AIM OF THE EXERCISE — Since the listing below shows pictures, leave them out and write out exactly the lines from the line with "Node version: v18.16.1" to the line with "### Host user mapping", both included, and no others.

INFORMATION SUPPLIED —
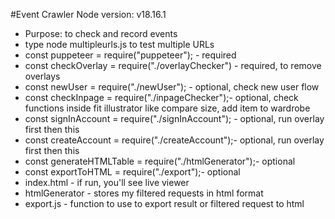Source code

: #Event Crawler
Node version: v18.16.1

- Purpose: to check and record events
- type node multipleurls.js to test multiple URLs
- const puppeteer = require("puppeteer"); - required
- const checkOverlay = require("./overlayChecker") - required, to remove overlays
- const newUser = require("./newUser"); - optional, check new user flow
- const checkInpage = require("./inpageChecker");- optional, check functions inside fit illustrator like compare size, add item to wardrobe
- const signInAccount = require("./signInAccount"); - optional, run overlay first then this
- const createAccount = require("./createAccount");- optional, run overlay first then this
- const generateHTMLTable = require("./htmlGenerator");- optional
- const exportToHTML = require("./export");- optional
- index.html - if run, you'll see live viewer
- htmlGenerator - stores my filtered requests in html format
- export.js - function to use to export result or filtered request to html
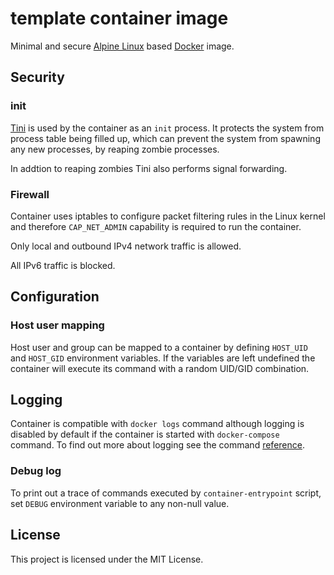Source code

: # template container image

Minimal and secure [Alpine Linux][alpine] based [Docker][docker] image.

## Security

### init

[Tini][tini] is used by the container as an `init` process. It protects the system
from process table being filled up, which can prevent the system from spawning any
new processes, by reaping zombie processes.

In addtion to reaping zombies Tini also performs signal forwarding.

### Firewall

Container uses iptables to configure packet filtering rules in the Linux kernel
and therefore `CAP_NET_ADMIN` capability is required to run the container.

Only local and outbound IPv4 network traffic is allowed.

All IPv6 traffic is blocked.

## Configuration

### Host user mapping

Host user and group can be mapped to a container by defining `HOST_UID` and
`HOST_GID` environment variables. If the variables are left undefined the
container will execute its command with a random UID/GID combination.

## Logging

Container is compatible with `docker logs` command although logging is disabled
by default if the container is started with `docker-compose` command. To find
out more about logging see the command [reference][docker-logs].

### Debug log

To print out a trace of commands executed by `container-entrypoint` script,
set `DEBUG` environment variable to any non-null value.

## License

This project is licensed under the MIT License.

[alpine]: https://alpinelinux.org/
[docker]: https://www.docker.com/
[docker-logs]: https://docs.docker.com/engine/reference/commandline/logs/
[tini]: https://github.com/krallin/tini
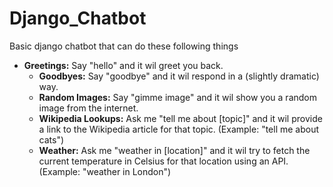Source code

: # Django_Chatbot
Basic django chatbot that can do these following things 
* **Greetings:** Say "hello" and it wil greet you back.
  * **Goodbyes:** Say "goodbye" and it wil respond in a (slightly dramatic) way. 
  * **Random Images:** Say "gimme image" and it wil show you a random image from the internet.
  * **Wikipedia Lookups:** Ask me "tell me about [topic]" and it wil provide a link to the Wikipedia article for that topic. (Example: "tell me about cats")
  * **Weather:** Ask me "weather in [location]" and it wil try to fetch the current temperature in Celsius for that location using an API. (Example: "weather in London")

==

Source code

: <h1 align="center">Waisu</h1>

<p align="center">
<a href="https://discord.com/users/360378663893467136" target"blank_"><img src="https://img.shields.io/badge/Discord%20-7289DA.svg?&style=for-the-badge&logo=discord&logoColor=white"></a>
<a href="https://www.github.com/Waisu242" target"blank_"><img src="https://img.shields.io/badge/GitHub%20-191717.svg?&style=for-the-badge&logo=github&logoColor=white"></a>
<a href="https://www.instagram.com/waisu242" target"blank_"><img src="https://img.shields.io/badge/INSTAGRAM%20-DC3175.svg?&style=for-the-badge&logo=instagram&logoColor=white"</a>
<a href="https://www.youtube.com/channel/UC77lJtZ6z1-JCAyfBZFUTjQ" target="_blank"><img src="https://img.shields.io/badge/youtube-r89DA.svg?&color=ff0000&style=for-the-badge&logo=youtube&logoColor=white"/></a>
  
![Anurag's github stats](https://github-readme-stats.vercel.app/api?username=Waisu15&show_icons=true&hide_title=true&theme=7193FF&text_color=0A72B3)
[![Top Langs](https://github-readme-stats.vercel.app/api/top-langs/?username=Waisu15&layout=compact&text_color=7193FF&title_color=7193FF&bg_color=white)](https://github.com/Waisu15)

...

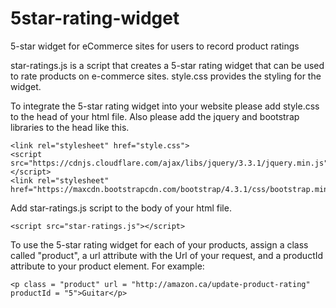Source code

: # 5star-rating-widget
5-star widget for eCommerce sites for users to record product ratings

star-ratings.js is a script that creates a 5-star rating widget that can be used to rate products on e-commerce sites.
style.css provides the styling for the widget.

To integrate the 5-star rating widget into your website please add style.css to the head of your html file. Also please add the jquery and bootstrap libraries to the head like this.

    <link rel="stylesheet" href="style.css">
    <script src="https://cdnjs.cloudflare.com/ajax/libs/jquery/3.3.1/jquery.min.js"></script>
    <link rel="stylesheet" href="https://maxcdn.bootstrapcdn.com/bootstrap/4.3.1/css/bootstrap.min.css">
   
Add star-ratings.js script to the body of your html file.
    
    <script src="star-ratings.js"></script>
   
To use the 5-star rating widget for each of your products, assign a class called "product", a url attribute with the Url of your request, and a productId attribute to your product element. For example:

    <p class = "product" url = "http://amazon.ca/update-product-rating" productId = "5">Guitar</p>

EXERCISE RESULT —
Node version: v18.16.1

- Purpose: to check and record events
- type node multipleurls.js to test multiple URLs
- const puppeteer = require("puppeteer"); - required
- const checkOverlay = require("./overlayChecker") - required, to remove overlays
- const newUser = require("./newUser"); - optional, check new user flow
- const checkInpage = require("./inpageChecker");- optional, check functions inside fit illustrator like compare size, add item to wardrobe
- const signInAccount = require("./signInAccount"); - optional, run overlay first then this
- const createAccount = require("./createAccount");- optional, run overlay first then this
- const generateHTMLTable = require("./htmlGenerator");- optional
- const exportToHTML = require("./export");- optional
- index.html - if run, you'll see live viewer
- htmlGenerator - stores my filtered requests in html format
- export.js - function to use to export result or filtered request to html
Source code

: # template container image

Minimal and secure [Alpine Linux][alpine] based [Docker][docker] image.

## Security

### init

[Tini][tini] is used by the container as an `init` process. It protects the system
from process table being filled up, which can prevent the system from spawning any
new processes, by reaping zombie processes.

In addtion to reaping zombies Tini also performs signal forwarding.

### Firewall

Container uses iptables to configure packet filtering rules in the Linux kernel
and therefore `CAP_NET_ADMIN` capability is required to run the container.

Only local and outbound IPv4 network traffic is allowed.

All IPv6 traffic is blocked.

## Configuration

### Host user mapping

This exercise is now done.